Cudze jabłka recenzja

Zazdrość "przyjaciółki".

Autor: @maciejek7 ·3 minuty
2021-10-05
Skomentuj
18 Polubień
"Cudze jabłka" to moja pierwsza książka pani Agnieszki Krakowiak-Kondrackiej, wpadła mi w oko okładka, a i tytuł też trochę intrygujący, więc nie mogłam się oprzeć, lecz muszę przyznać, że jestem zaskoczona pozytywnie. Spodobała mi się ta historia jakby żywcem z życia wzięta.

Nie zawsze musi być wspaniale, żeby było dobrze.


Zaczęłam mieszać różne gatunki literackie, aby nie popaść w kryminalną rutynę. Te książkę czyta się lekko mimo tego, że porusza dość trudny temat, to można nawet chwilami się roześmiać. To całkiem dobra i miła odmiana czytania, zwłaszcza, że ja ostatnio praktycznie nic nie robię, tylko czytam.
Ewa i Marek Dragonowie są szczęśliwym małżeństwem, mają jedenastoletnią córkę Ewę. Żyją dostatnio, luksusowy apartament, służąca, stać ich na wszystko, nawet na prywatną szkołę oraz nauki pływania dla córki.

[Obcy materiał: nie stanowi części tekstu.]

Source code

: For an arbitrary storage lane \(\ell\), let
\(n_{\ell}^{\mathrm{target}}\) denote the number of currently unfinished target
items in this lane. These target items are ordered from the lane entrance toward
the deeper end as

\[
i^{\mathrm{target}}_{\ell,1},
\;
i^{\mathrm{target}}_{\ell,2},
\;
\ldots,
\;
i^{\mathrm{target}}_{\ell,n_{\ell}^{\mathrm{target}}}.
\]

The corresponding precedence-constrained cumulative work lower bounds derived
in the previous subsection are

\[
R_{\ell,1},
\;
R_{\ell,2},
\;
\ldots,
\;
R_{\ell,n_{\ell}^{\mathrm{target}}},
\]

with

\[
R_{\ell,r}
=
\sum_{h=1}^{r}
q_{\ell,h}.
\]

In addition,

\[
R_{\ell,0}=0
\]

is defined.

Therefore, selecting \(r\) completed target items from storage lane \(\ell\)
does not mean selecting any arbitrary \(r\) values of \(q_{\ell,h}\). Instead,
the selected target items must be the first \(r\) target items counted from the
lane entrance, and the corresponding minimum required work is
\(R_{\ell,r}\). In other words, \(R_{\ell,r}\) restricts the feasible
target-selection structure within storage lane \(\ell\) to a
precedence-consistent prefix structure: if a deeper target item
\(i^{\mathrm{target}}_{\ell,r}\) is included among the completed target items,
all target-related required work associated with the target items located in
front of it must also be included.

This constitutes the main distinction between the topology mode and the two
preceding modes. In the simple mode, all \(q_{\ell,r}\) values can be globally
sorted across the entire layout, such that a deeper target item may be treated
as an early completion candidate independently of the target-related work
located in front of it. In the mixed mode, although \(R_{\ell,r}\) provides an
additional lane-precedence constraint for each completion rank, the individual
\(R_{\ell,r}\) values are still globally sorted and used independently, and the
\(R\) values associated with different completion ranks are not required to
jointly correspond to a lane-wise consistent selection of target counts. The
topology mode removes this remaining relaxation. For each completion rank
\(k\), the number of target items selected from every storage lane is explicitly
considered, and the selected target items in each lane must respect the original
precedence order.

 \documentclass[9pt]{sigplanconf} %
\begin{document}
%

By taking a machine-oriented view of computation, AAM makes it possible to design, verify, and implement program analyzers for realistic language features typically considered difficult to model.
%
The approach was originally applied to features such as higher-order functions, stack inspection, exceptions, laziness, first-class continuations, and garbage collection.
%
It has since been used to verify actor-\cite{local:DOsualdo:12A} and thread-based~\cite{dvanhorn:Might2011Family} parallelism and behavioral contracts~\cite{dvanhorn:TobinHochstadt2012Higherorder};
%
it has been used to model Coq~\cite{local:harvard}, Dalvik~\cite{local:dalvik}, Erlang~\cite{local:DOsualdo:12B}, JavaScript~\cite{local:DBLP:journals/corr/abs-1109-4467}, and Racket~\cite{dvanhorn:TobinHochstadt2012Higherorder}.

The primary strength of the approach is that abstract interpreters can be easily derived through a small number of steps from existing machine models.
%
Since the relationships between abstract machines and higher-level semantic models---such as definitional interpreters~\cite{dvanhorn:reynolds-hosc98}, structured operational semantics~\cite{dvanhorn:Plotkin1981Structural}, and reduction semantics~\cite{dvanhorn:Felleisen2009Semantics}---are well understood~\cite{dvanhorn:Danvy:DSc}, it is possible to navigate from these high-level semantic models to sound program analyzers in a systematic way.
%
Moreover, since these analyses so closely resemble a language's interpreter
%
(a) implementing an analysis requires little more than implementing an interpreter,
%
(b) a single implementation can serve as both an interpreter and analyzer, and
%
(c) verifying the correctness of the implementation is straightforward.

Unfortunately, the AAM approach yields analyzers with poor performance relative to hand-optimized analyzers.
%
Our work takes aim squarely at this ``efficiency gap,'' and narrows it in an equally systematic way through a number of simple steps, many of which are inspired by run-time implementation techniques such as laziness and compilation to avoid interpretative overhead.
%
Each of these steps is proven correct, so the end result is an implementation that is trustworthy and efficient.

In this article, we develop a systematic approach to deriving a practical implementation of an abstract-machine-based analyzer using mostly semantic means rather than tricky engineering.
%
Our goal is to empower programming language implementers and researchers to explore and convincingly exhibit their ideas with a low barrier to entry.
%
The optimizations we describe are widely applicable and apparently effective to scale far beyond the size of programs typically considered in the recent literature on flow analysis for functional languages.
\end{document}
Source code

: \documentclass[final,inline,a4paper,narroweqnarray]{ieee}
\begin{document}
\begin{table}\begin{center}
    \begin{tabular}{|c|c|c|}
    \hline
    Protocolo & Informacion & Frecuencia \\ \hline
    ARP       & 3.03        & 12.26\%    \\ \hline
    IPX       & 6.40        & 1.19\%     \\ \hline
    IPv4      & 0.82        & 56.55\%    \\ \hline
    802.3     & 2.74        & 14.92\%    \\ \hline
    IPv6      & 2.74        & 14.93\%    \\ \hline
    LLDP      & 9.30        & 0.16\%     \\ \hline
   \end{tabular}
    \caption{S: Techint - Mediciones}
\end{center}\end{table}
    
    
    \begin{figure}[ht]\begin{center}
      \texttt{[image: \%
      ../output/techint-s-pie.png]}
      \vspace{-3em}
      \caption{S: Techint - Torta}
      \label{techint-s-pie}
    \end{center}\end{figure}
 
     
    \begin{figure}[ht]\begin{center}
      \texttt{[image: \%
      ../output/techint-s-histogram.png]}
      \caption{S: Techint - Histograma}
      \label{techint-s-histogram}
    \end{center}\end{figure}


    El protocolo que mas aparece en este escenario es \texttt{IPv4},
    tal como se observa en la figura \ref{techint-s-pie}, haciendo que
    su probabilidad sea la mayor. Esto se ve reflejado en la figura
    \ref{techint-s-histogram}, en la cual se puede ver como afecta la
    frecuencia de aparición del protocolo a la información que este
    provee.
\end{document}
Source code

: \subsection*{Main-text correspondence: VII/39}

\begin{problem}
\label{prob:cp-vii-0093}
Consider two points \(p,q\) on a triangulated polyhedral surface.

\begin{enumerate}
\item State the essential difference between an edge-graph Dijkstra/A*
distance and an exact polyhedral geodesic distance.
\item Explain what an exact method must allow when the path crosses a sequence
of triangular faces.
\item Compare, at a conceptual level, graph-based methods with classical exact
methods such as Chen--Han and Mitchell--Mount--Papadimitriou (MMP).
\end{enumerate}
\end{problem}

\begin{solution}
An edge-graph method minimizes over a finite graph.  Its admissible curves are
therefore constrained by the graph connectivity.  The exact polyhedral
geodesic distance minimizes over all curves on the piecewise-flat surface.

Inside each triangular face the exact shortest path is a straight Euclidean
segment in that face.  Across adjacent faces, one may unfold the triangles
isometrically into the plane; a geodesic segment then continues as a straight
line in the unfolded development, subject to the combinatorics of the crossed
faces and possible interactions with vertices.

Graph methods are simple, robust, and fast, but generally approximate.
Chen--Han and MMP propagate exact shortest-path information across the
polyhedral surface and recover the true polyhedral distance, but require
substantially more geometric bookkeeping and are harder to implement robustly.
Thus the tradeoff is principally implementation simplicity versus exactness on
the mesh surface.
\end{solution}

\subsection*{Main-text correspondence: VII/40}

Ewa nie pracuje, zajmuje się domem i córką, mąż jest biznesmenem i wystarcza im na wszystko. Chcąc jeszcze bardziej rozwinąć swoją działalność, Marek chce dopiąć interesy w Grecji. Ewa postanawia pojechać tam z nim razem z córką aby trochę odpocząć. Niestety, po jednym fascynującym dniu nad greckim morzem wszystko się rozsypuje jak domek z kart. Interesy Marka stoją pod wielkim znakiem zapytania, a on zostaje bankrutem, nie stać ich nawet na pobyt w Grecji i muszą szybko wracać do kraju. To dopiero początek dramatu...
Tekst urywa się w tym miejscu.